"For too long, the state has paid the Nation nothing for the use of our lands," said Seneca President Maurice John Sr. "We are in the process of calculating how much revenue the nation is owed from the last 53 years. Just compensation for the future will include a fairly negotiated lease agreement, plus a percentage of the tolls."This situation is a mess decades in the making and Governor Spitzer is only the latest governor to deal with this very volatile situation.
The move comes amid increasingly combative relations between the tribe and Spitzer, stemming from the issue of sales tax collections. New York has long been under pressure from off-reservation businesses to do something about the low prices for tax-free gas and cigarettes from reservation stores.
Spitzer and his predecessor, George Pataki, have sought to get the Seneca to tax non-Indian customers. In 1997, the last time the state tried to collect the tobacco taxes, part of the Thruway was shut down due to tire burnings and confrontations between Seneca and State Police.
The tribe wrote to Spitzer April 18, telling him its leaders had voted to rescind a 1954 resolution that allowed part of the Thruway to cross the Cattaraugus reservation. The Seneca pointed to a 1999 federal court decision that found the Secretary of the Interior had not complied with laws governing rights of way on Indian lands.
The state originally paid the tribe $75,000 for the easement.
On May 5, the tribe threatened to cancel a 1976 agreement that allowed construction of what is now Interstate 86 through the Allegany Reservation. The state paid the tribe $494,386 in that deal, but John said it has failed to meet a number of other conditions, such as improving health care for nation members and waiving requirements for hunting, fishing and trapping licenses.
Meanwhile, Spitzer is also in a mess with the Oneida Nation, which operates the very profitable Turning Stone casino and resort in Verona, New York. Federal and state courts have repeatedly ruled that the casino violates the law that allows casinos to operate casinos only on tribal lands. The casino was not built on tribal land:
Pushed up against a federal deadline, the Spitzer administration finally came down hard in support of those who steadfastly have denounced the casino as an illegal operation with not a leg to stand on. This finally ends the state's long waffling over the status of Turning Stone, going back to the Pataki administration.The governor is in a difficult position here because if the casino is shut down, not only are 5,000 jobs at stake (most are non-tribe members), but the tribe stands to lose hundreds of millions of dollars and the local economy takes a major hit. However, failing to shut down the casino means that he would find it acceptable to violate state and federal law, which would go against his reputation as a law and order guy.

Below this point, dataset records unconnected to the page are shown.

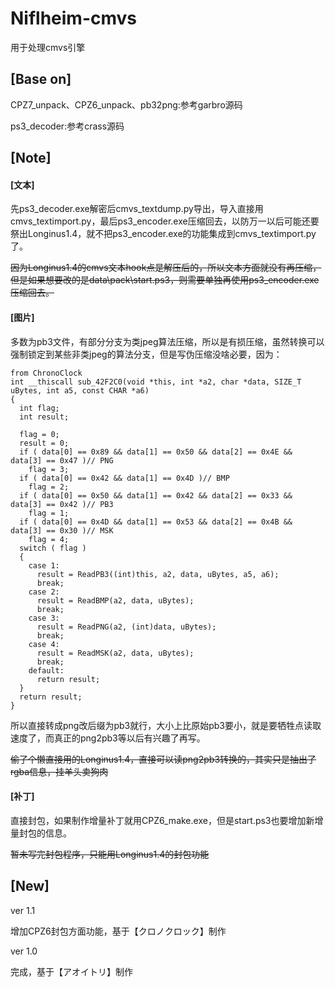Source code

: # Niflheim-cmvs
用于处理cmvs引擎
## [Base on]
CPZ7_unpack、CPZ6_unpack、pb32png:参考garbro源码

ps3_decoder:参考crass源码

## [Note]
#### [文本]
先ps3_decoder.exe解密后cmvs_textdump.py导出，导入直接用cmvs_textimport.py，最后ps3_encoder.exe压缩回去，以防万一以后可能还要祭出Longinus1.4，就不把ps3_encoder.exe的功能集成到cmvs_textimport.py了。

~~因为Longinus1.4的cmvs文本hook点是解压后的，所以文本方面就没有再压缩，但是如果想要改的是data\pack\start.ps3，则需要单独再使用ps3_encoder.exe压缩回去。~~
#### [图片]
多数为pb3文件，有部分分支为类jpeg算法压缩，所以是有损压缩，虽然转换可以强制锁定到某些非类jpeg的算法分支，但是写伪压缩没啥必要，因为：
```
from ChronoClock
int __thiscall sub_42F2C0(void *this, int *a2, char *data, SIZE_T uBytes, int a5, const CHAR *a6)
{
  int flag;
  int result;
  
  flag = 0;
  result = 0;
  if ( data[0] == 0x89 && data[1] == 0x50 && data[2] == 0x4E && data[3] == 0x47 )// PNG
	flag = 3;
  if ( data[0] == 0x42 && data[1] == 0x4D )// BMP
	flag = 2;
  if ( data[0] == 0x50 && data[1] == 0x42 && data[2] == 0x33 && data[3] == 0x42 )// PB3
	flag = 1;
  if ( data[0] == 0x4D && data[1] == 0x53 && data[2] == 0x4B && data[3] == 0x30 )// MSK
	flag = 4;
  switch ( flag )
  {
	case 1:
	  result = ReadPB3((int)this, a2, data, uBytes, a5, a6);
	  break;
	case 2:
	  result = ReadBMP(a2, data, uBytes);
	  break;
	case 3:
	  result = ReadPNG(a2, (int)data, uBytes);
	  break;
	case 4:
	  result = ReadMSK(a2, data, uBytes);
	  break;
	default:
	  return result;
  }
  return result;
}
```
所以直接转成png改后缀为pb3就行，大小上比原始pb3要小，就是要牺牲点读取速度了，而真正的png2pb3等以后有兴趣了再写。

~~偷了个懒直接用的Longinus1.4，直接可以读png2pb3转换的，其实只是抽出了rgba信息，挂羊头卖狗肉~~
#### [补丁]
直接封包，如果制作增量补丁就用CPZ6_make.exe，但是start.ps3也要增加新增量封包的信息。

~~暂未写完封包程序，只能用Longinus1.4的封包功能~~
## [New]
ver 1.1

增加CPZ6封包方面功能，基于【クロノクロック】制作

ver 1.0

完成，基于【アオイトリ】制作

The state and Oneida Indian Nation had until April 30 to ask federal Interior Secretary Dirk Kempthorne for an extension to work out a new gambling or gaming compact to be finished by Oct. 1.
But in a long legal position paper that Spitzer's special counsel Richard Rifkin sent to Kempthorne on April 30, the state says no way to negotiations. Instead, it takes a hard line that everything about Turning Stone is illegal at this point. Finally.
Over the last couple of years, the highest federal and state courts have clearly determined that the land Turning Stone sits on is not sovereign Oneida land. Only sovereign Indian land is eligible for a gaming compact. In addition, the courts have said that the compact Gov. Mario Cuomo entered into with the Oneidas was void from the git go because the Legislature never approved it.
Yet the state has dithered on taking any sort of action against the casino because it employs 5,000 people. A private group, Upstate Citizens for Equality, has been screaming the emperor wears no clothes. It sued the Oneidas, citing Turning Stone as an illegal operation as early as 1999. Finally, we're seeing progress here in calling a spade a spade.
In both instances, the money involved is in the hundreds of millions of dollars each year and an upstate economy that needs all the help it can get.